Yes, ICD-10 Code E24.4 is a confirmed billable and specific code, valid for dates of service on or after October 1, 2015, and active through fiscal year 2026. The parent code E24 is non-billable; E24.4 must always be used for alcohol-induced cases rather than submitting the parent category.
When alcohol use disorder is documented alongside E24.4, the appropriate F10.x code must also be assigned in the same claim. The specific F10.x code depends on severity: F10.10 for mild, F10.20 for moderate or severe uncomplicated, or F10.21 for moderate in remission. Sequencing is determined by the primary reason for the encounter.

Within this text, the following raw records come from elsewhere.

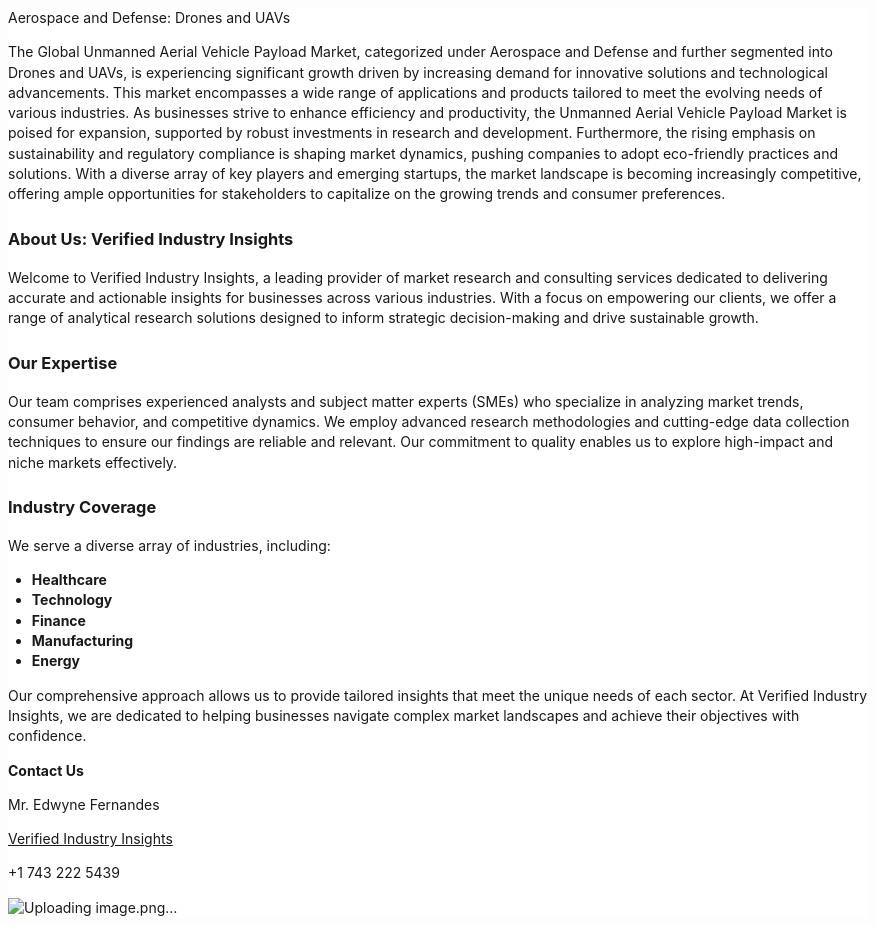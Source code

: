 Aerospace and Defense: Drones and UAVs </h3><p>The Global Unmanned Aerial Vehicle Payload Market, categorized under Aerospace and Defense and further segmented into Drones and UAVs, is experiencing significant growth driven by increasing demand for innovative solutions and technological advancements. This market encompasses a wide range of applications and products tailored to meet the evolving needs of various industries. As businesses strive to enhance efficiency and productivity, the Unmanned Aerial Vehicle Payload Market is poised for expansion, supported by robust investments in research and development. Furthermore, the rising emphasis on sustainability and regulatory compliance is shaping market dynamics, pushing companies to adopt eco-friendly practices and solutions. With a diverse array of key players and emerging startups, the market landscape is becoming increasingly competitive, offering ample opportunities for stakeholders to capitalize on the growing trends and consumer preferences.</p><h3>About Us: Verified Industry Insights</h3><p>Welcome to Verified Industry Insights, a leading provider of market research and consulting services dedicated to delivering accurate and actionable insights for businesses across various industries. With a focus on empowering our clients, we offer a range of analytical research solutions designed to inform strategic decision-making and drive sustainable growth.</p><h3>Our Expertise</h3><p>Our team comprises experienced analysts and subject matter experts (SMEs) who specialize in analyzing market trends, consumer behavior, and competitive dynamics. We employ advanced research methodologies and cutting-edge data collection techniques to ensure our findings are reliable and relevant. Our commitment to quality enables us to explore high-impact and niche markets effectively.</p><h3>Industry Coverage</h3><p>We serve a diverse array of industries, including:</p><ul><li><strong>Healthcare</strong></li><li><strong>Technology</strong></li><li><strong>Finance</strong></li><li><strong>Manufacturing</strong></li><li><strong>Energy</strong></li></ul><p>Our comprehensive approach allows us to provide tailored insights that meet the unique needs of each sector. At Verified Industry Insights, we are dedicated to helping businesses navigate complex market landscapes and achieve their objectives with confidence.</p><p><strong>Contact Us</strong></p><p>Mr. Edwyne Fernandes</p><p><a href="https://www.verifiedindustryinsights.com/">Verified Industry Insights</a></p><p>+1 743 222 5439</p>
![Uploading image.png…]()
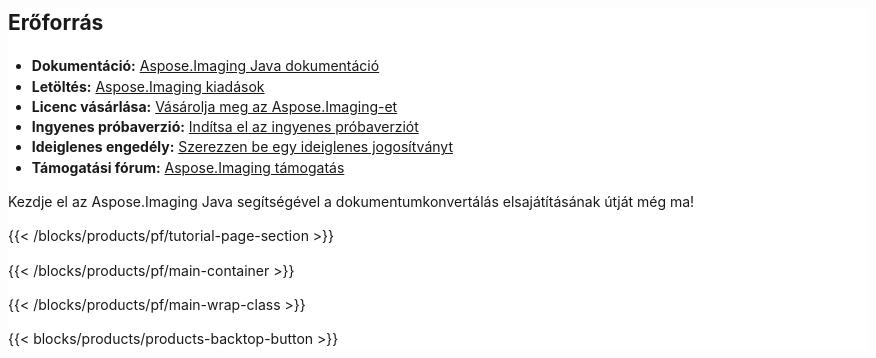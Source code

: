 ## Erőforrás

- **Dokumentáció:** [Aspose.Imaging Java dokumentáció](https://reference.aspose.com/imaging/java/)
- **Letöltés:** [Aspose.Imaging kiadások](https://releases.aspose.com/imaging/java/)
- **Licenc vásárlása:** [Vásárolja meg az Aspose.Imaging-et](https://purchase.aspose.com/buy)
- **Ingyenes próbaverzió:** [Indítsa el az ingyenes próbaverziót](https://releases.aspose.com/imaging/java/)
- **Ideiglenes engedély:** [Szerezzen be egy ideiglenes jogosítványt](https://purchase.aspose.com/temporary-license/)
- **Támogatási fórum:** [Aspose.Imaging támogatás](https://forum.aspose.com/c/imaging/10)

Kezdje el az Aspose.Imaging Java segítségével a dokumentumkonvertálás elsajátításának útját még ma!

{{< /blocks/products/pf/tutorial-page-section >}}

{{< /blocks/products/pf/main-container >}}

{{< /blocks/products/pf/main-wrap-class >}}

{{< blocks/products/products-backtop-button >}}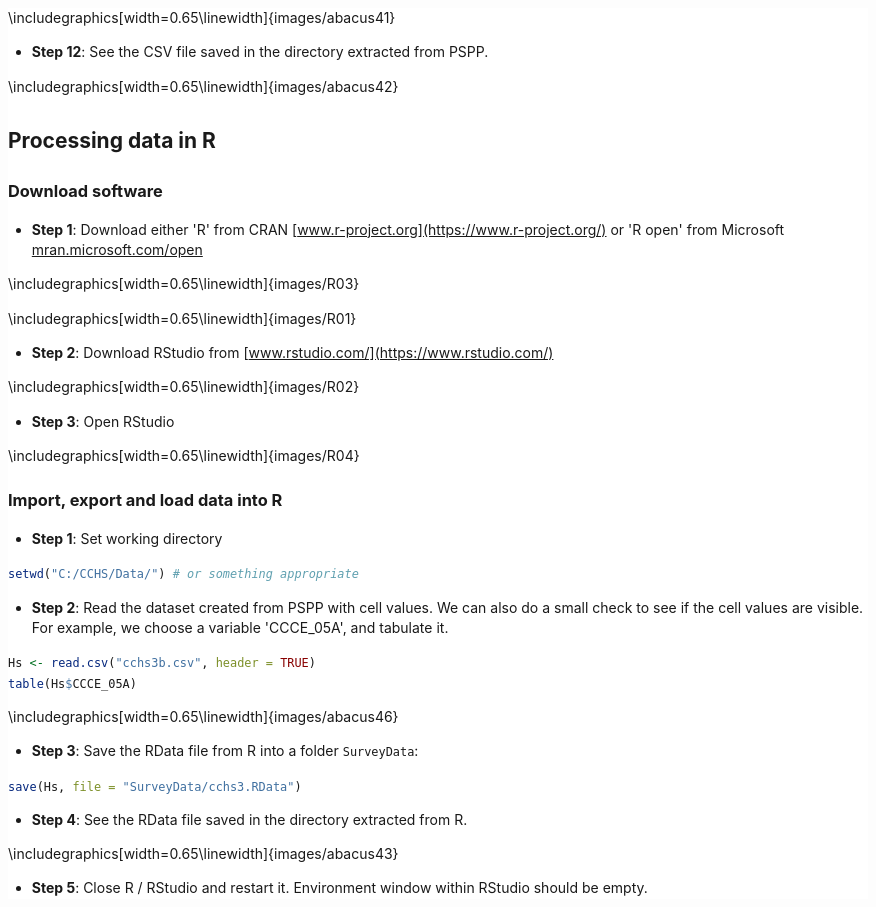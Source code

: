 
\includegraphics[width=0.65\linewidth]{images/abacus41} 

* **Step 12**: See the CSV file saved in the directory extracted from PSPP.


\includegraphics[width=0.65\linewidth]{images/abacus42} 

## Processing data in R

### Download software

* **Step 1**: Download either 'R' from CRAN [www.r-project.org](https://www.r-project.org/) or 'R open' from Microsoft [mran.microsoft.com/open](https://mran.microsoft.com/open)


\includegraphics[width=0.65\linewidth]{images/R03} 


\includegraphics[width=0.65\linewidth]{images/R01} 

* **Step 2**: Download RStudio from [www.rstudio.com/](https://www.rstudio.com/)


\includegraphics[width=0.65\linewidth]{images/R02} 

* **Step 3**: Open RStudio 


\includegraphics[width=0.65\linewidth]{images/R04} 

### Import, export and load data into R

* **Step 1**: Set working directory


```r
setwd("C:/CCHS/Data/") # or something appropriate
```

* **Step 2**: Read the dataset created from PSPP with cell values. We can also do a small check to see if the cell values are visible. For example, we choose a variable 'CCCE_05A', and tabulate it.


```r
Hs <- read.csv("cchs3b.csv", header = TRUE)
table(Hs$CCCE_05A)
```


\includegraphics[width=0.65\linewidth]{images/abacus46} 

* **Step 3**: Save the RData file from R into a folder `SurveyData`:


```r
save(Hs, file = "SurveyData/cchs3.RData")
```

* **Step 4**: See the RData file saved in the directory extracted from R.


\includegraphics[width=0.65\linewidth]{images/abacus43} 

* **Step 5**: Close R / RStudio and restart it. Environment window within RStudio should be empty.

The E24 parent category carries an Excludes1 note for congenital adrenal hyperplasia (E25.0), meaning E25.0 cannot appear in the same encounter as any E24 code, including E24.4. There are no Excludes2 restrictions that would prevent pairing E24.4 with F10.x alcohol use disorder codes.
E24.9 (Cushing’s syndrome, unspecified) should be assigned only when the physician has documented Cushing’s syndrome features but has not yet determined the underlying etiology. If alcohol use is documented as the cause, E24.4 is the correct code. Using E24.9 when E24.4 is clinically supported constitutes undercoding and may trigger compliance review.